Theoretical and Practical Implications
From a theoretical standpoint, the findings clarify that LLMs' reproducibility and categorical alignment with human qualitative reasoning remain limited in complex, socially nuanced coding tasks. The non-uniform impact of prompt engineering across models indicates that prompt effectiveness is highly model-dependent—a clear direction for further investigation.
Practically, these results reinforce that LLMs should be deployed as scaffolding in human-centric workflows, not as autonomous analytic agents.
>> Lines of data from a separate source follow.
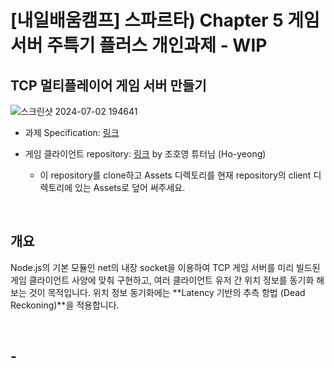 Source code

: # [내일배움캠프] 스파르타) Chapter 5 게임서버 주특기 플러스 개인과제 - WIP

## TCP 멀티플레이어 게임 서버 만들기

![스크린샷 2024-07-02 194641](https://github.com/donkim1212/sparta-ch5-tcp-game-server/assets/32076275/c2d7efd6-d7bb-485f-a36f-d975116d5d1a)

- 과제 Specification: [링크](https://teamsparta.notion.site/Chapter-5-060313f2b3da4ec39e729621a6d81d8a)

- 게임 클라이언트 repository: [링크](https://github.com/Ho-yeong/node5_unity_sample) by 조호영 튜터님 (Ho-yeong)
  - 이 repository를 clone하고 Assets 디렉토리를 현재 repository의 client 디렉토리에 있는 Assets로 덮어 써주세요.

<br>

## 개요

Node.js의 기본 모듈인 net의 내장 socket을 이용하여 TCP 게임 서버를 미리 빌드된 게임 클라이언트 사양에 맞춰 구현하고, 여러 클라이언트 유저 간 위치 정보를 동기화 해보는 것이 목적입니다. 위치 정보 동기화에는 **Latency 기반의 추측 항법 (Dead Reckoning)**을 적용합니다.

<br>

## -
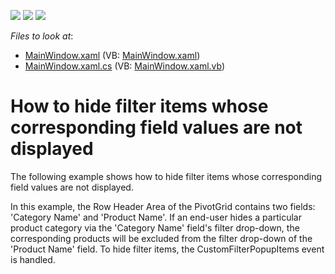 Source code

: <!-- default badges list -->
![](https://img.shields.io/endpoint?url=https://codecentral.devexpress.com/api/v1/VersionRange/128578730/10.2.3%2B)
[![](https://img.shields.io/badge/Open_in_DevExpress_Support_Center-FF7200?style=flat-square&logo=DevExpress&logoColor=white)](https://supportcenter.devexpress.com/ticket/details/E2716)
[![](https://img.shields.io/badge/📖_How_to_use_DevExpress_Examples-e9f6fc?style=flat-square)](https://docs.devexpress.com/GeneralInformation/403183)
<!-- default badges end -->
<!-- default file list -->
*Files to look at*:

* [MainWindow.xaml](./CS/DXPivotGrid_HowToHideFilterItems/MainWindow.xaml) (VB: [MainWindow.xaml](./VB/DXPivotGrid_HowToHideFilterItems/MainWindow.xaml))
* [MainWindow.xaml.cs](./CS/DXPivotGrid_HowToHideFilterItems/MainWindow.xaml.cs) (VB: [MainWindow.xaml.vb](./VB/DXPivotGrid_HowToHideFilterItems/MainWindow.xaml.vb))
<!-- default file list end -->
# How to hide filter items whose corresponding field values are not displayed


<p>The following example shows how to hide filter items whose corresponding field values are not displayed.</p><p>In this example, the Row Header Area of the PivotGrid contains two fields: 'Category Name' and 'Product Name'. If an end-user hides a particular product category via the 'Category Name' field's filter drop-down, the corresponding products will be excluded from the filter drop-down of the 'Product Name' field. To hide filter items, the CustomFilterPopupItems event is handled.</p><br />


<br/>


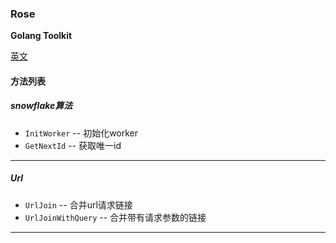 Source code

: ### Rose

**Golang Toolkit**

[英文](README.md)

#### 方法列表

##### snowflake算法

* `InitWorker` -- 初始化worker
* `GetNextId` -- 获取唯一id

---

##### Url

* `UrlJoin` -- 合并url请求链接
* `UrlJoinWithQuery` -- 合并带有请求参数的链接

---
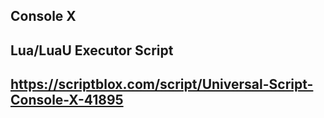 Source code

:Console X
-
Lua/LuaU Executor Script
-
https://scriptblox.com/script/Universal-Script-Console-X-41895
-
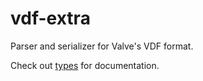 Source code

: # vdf-extra

Parser and serializer for Valve's VDF format.

Check out [types](https://github.com/ark120202/vdf-extra/blob/master/lib/index.d.ts) for documentation.
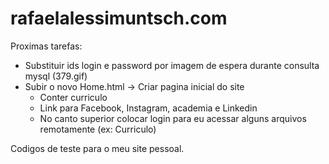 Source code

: rafaelalessimuntsch.com
=======================

Proximas tarefas:
- Substituir ids login e password por imagem de espera durante consulta mysql (379.gif)
- Subir o novo Home.html
-> Criar pagina inicial do site
	- Conter curriculo
	- Link para Facebook, Instagram, academia e Linkedin
	- No canto superior colocar login para eu acessar alguns arquivos remotamente (ex: Curriculo)

Codigos de teste para o meu site pessoal.

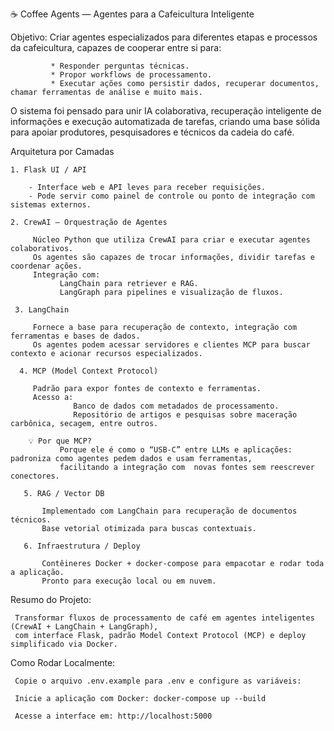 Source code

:☕ Coffee Agents — Agentes para a Cafeicultura Inteligente

Objetivo: Criar agentes especializados para diferentes etapas e processos da cafeicultura, capazes de cooperar entre si para:

             * Responder perguntas técnicas.
             * Propor workflows de processamento.
             * Executar ações como persistir dados, recuperar documentos, chamar ferramentas de análise e muito mais.
                 
O sistema foi pensado para unir IA colaborativa, recuperação inteligente de informações e execução automatizada de tarefas, 
criando uma base sólida para apoiar produtores, pesquisadores e técnicos da cadeia do café.

Arquitetura por Camadas

    1. Flask UI / API
    
        - Interface web e API leves para receber requisições.
        - Pode servir como painel de controle ou ponto de integração com sistemas externos.

    2. CrewAI — Orquestração de Agentes
    
         Núcleo Python que utiliza CrewAI para criar e executar agentes colaborativos.
         Os agentes são capazes de trocar informações, dividir tarefas e coordenar ações.
         Integração com:
               LangChain para retriever e RAG.
               LangGraph para pipelines e visualização de fluxos.

     3. LangChain
     
         Fornece a base para recuperação de contexto, integração com ferramentas e bases de dados.
         Os agentes podem acessar servidores e clientes MCP para buscar contexto e acionar recursos especializados.

      4. MCP (Model Context Protocol)
      
         Padrão para expor fontes de contexto e ferramentas.
         Acesso a:
                  Banco de dados com metadados de processamento.
                  Repositório de artigos e pesquisas sobre maceração carbônica, secagem, entre outros.

        💡 Por que MCP?
               Porque ele é como o “USB-C” entre LLMs e aplicações: padroniza como agentes pedem dados e usam ferramentas, 
               facilitando a integração com  novas fontes sem reescrever conectores.

       5. RAG / Vector DB
       
           Implementado com LangChain para recuperação de documentos técnicos.
           Base vetorial otimizada para buscas contextuais.

       6. Infraestrutura / Deploy
       
           Contêineres Docker + docker-compose para empacotar e rodar toda a aplicação.
           Pronto para execução local ou em nuvem.

Resumo do Projeto:

     Transformar fluxos de processamento de café em agentes inteligentes (CrewAI + LangChain + LangGraph),
     com interface Flask, padrão Model Context Protocol (MCP) e deploy simplificado via Docker.

Como Rodar Localmente:

     Copie o arquivo .env.example para .env e configure as variáveis:
     
     Inicie a aplicação com Docker: docker-compose up --build
     
     Acesse a interface em: http://localhost:5000
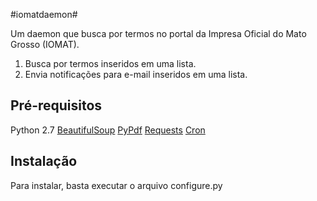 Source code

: #iomatdaemon#

Um daemon que busca por termos no portal da Impresa Oficial do Mato Grosso (IOMAT).

1. Busca por termos inseridos em uma lista.
2. Envia notificações para e-mail inseridos em uma lista.


## Pré-requisitos
Python 2.7
[BeautifulSoup](http://www.crummy.com/software/BeautifulSoup/)
[PyPdf](https://pypi.python.org/pypi/pyPdf)
[Requests](https://github.com/kennethreitz/requests)
[Cron](http://en.wikipedia.org/wiki/Cron)

## Instalação
Para instalar, basta executar o arquivo configure.py

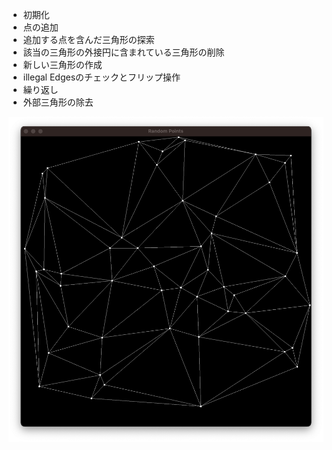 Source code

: - 初期化
- 点の追加
- 追加する点を含んだ三角形の探索
- 該当の三角形の外接円に含まれている三角形の削除
- 新しい三角形の作成
- illegal Edgesのチェックとフリップ操作
- 繰り返し
- 外部三角形の除去

![スクリーンショット](./screenshot.png)

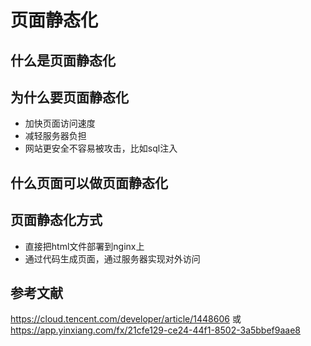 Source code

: # 页面静态化
## 什么是页面静态化
## 为什么要页面静态化
- 加快页面访问速度
- 减轻服务器负担
- 网站更安全不容易被攻击，比如sql注入

## 什么页面可以做页面静态化

## 页面静态化方式
- 直接把html文件部署到nginx上
- 通过代码生成页面，通过服务器实现对外访问

## 参考文献
https://cloud.tencent.com/developer/article/1448606 或 https://app.yinxiang.com/fx/21cfe129-ce24-44f1-8502-3a5bbef9aae8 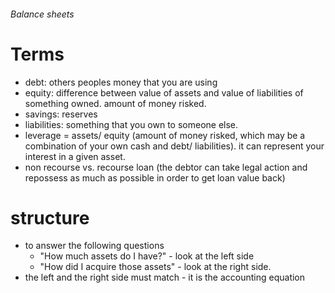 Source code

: ###### Balance sheets

# Terms
- debt: others peoples money that you are using
- equity: difference between value of assets and value of liabilities of something owned. amount of money risked. 
- savings: reserves
- liabilities: something that you own to someone else.
- leverage = assets/ equity (amount of money risked, which may be a combination of your own cash and debt/ liabilities). it can represent your interest in a given asset.
- non recourse vs. recourse loan (the debtor can take legal action and repossess as much as possible in order to get loan value back)

# structure
- to answer the following questions
    + "How much assets do I have?" - look at the left side
    + "How did I acquire those assets" - look at the right side.
- the left and the right side must match - it is the accounting equation
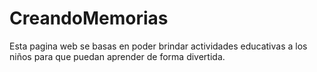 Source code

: # CreandoMemorias
Esta pagina web se basas en poder brindar actividades educativas a los niños para que puedan aprender de forma divertida. 
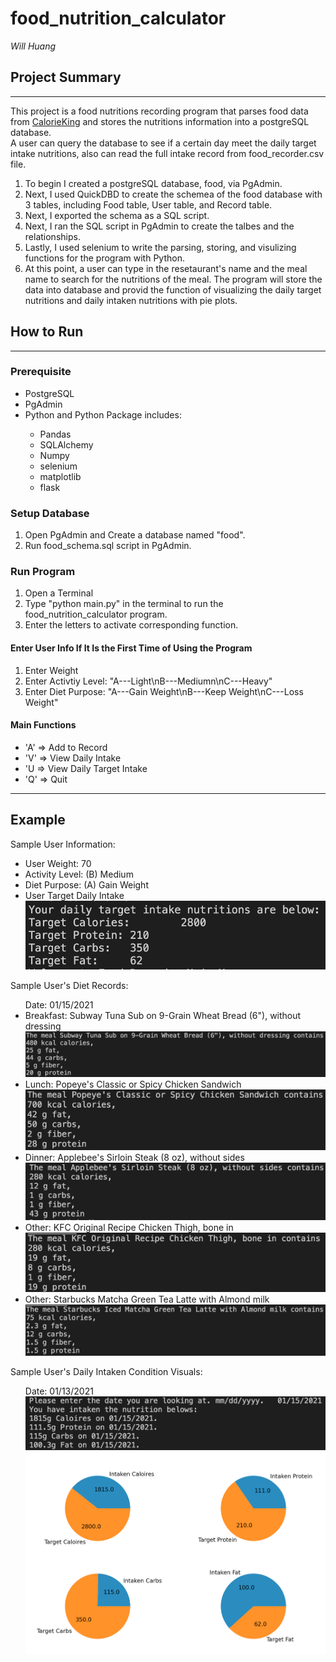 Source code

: # food_nutrition_calculator
<em>Will Huang</em>
<br>


## Project Summary
<hr>

This project is a food nutritions recording program that parses food data from [CalorieKing](
https://www.calorieking.com/us/en/) and stores the nutritions information into a postgreSQL database.  
A user can query the database to see if a certain day meet the daily target intake nutritions, also can read the full intake record from food_recorder.csv file.

<ol>
<li>To begin I created a postgreSQL database, food, via PgAdmin. </li>
<li>Next, I used QuickDBD to create the schemea of the food database with 3 tables, including Food table, User table, and Record table.</li>
<li>Next, I exported the schema as a SQL script.</li>
<li>Next, I ran the SQL script in PgAdmin to create the talbes and the relationships.</li>
<li>Lastly, I used selenium to write the parsing, storing, and visulizing functions for the program with Python.</li>
<li>At this point, a user can type in the resetaurant's name and the meal name to search for the nutritions of the meal. The program will store the data into database and provid the function of visualizing the daily target nutritions and daily intaken nutritions with pie plots.
</li>
</ol>

## How to Run
<hr>

### Prerequisite
<ul>
    <li>PostgreSQL
    </li>
     <li>PgAdmin
    </li>
     <li>Python and Python Package includes:
    </li>
    <ul>
        <li>Pandas
        </li>
        <li>SQLAlchemy
        </li>
        <li>Numpy
        </li>
        <li>selenium
        </li>
        <li>matplotlib
        </li>
        <li>flask
        </li>
    </ul>
</ul>

### Setup Database
<ol>
    <li>Open PgAdmin and Create a database named "food".
    </li>
    <li>Run food_schema.sql script in PgAdmin.
    </li>
</ol>



### Run Program
<ol>
    <li>Open a Terminal
    </li>
    <li>Type "python main.py" in the terminal to run the food_nutrition_calculator program.
    </li>
    <li>Enter the letters to activate corresponding  function.
    </li>
</ol>

#### Enter User Info If It Is the First Time of Using the Program

<ol>
    <li>Enter Weight
    </li>
    <li>Enter Activtiy Level: "A---Light\nB---Mediumn\nC---Heavy"
    </li>
    <li>Enter Diet Purpose:
    "A---Gain Weight\nB---Keep Weight\nC---Loss Weight"
    </li>
</ol>


#### Main Functions

<ul>
<li>'A' => Add to Record</li>
<li>'V' => View Daily Intake</li>
<li>'U  => View Daily Target Intake</li>
<li>'Q' => Quit</li>
</ul>

<hr>

## Example
Sample User Information:
<ul>
    <li>User Weight: 70
    </li>
    <li>Activity Level: (B) Medium
    </li>
    <li>Diet Purpose: (A) Gain Weight
    </li>
    <li>User Target Daily Intake
    <img src='images/target.png'>
    </li>
</ul>

Sample User's Diet Records:
<ul>
Date: 01/15/2021
    <li>Breakfast: Subway Tuna Sub on 9-Grain Wheat Bread (6"), without dressing
    <img src='images/breakfast.png'>
    </li>
    <li>Lunch: Popeye's Classic or Spicy Chicken Sandwich
    <img src='images/lunch.png'>
    </li>
    <li>Dinner: Applebee's Sirloin Steak (8 oz), without sides
    <img src='images/dinner.png'>
    </li>
    <li>Other: KFC Original Recipe Chicken Thigh, bone in
    <img src='images/other1.png'>
    </li>
    <li>Other: Starbucks Matcha Green Tea Latte with Almond milk
    <img src='images/other2.png'>
    </li>
</ul>

Sample User's Daily Intaken Condition Visuals: 
<ul>
Date: 01/13/2021
<img src='images/describe.png'>
<img src='images/visuals.png'>
</ul>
The detailed bias analysis warns against mechanistic adoption of LLM labels in empirical SE research, as systematic misclassification of critical behavioral categories could compromise substantive findings and intervention design.
Future Directions
The study motivates several research trajectories:
- Integrating chain-of-thought or contrastive prompting to further probe semantic categorization limits.
- Increasing sample diversity to test robustness across SE subcommunities, industrial or cross-cultural settings, and alternative codebooks.
- Systematic inter-LLM agreement mapping to explore convergence properties beyond the gold standard.
- Developing mitigation strategies for model-level semantic priors, particularly those fueling recurring categorical biases.
Conclusion
This controlled empirical assessment demonstrates that contemporary LLMs, under both baseline and enriched prompt regimes, can partially replicate human qualitative coding of psychological safety but are constrained by non-trivial agreement ceilings, high variance (for some models), and pronounced categorical bias. Prompt engineering yields significant gains for select models (notably Claude Haiku) but not universally. These findings mandate more nuanced, contextually aware deployment and evaluation of LLM-driven qualitative coding in SE research, and necessitate further methodological refinement before full automation is credible.
For full reproducibility, all experimental artifacts, prompts, and code are publicly released alongside this study (2605.07422).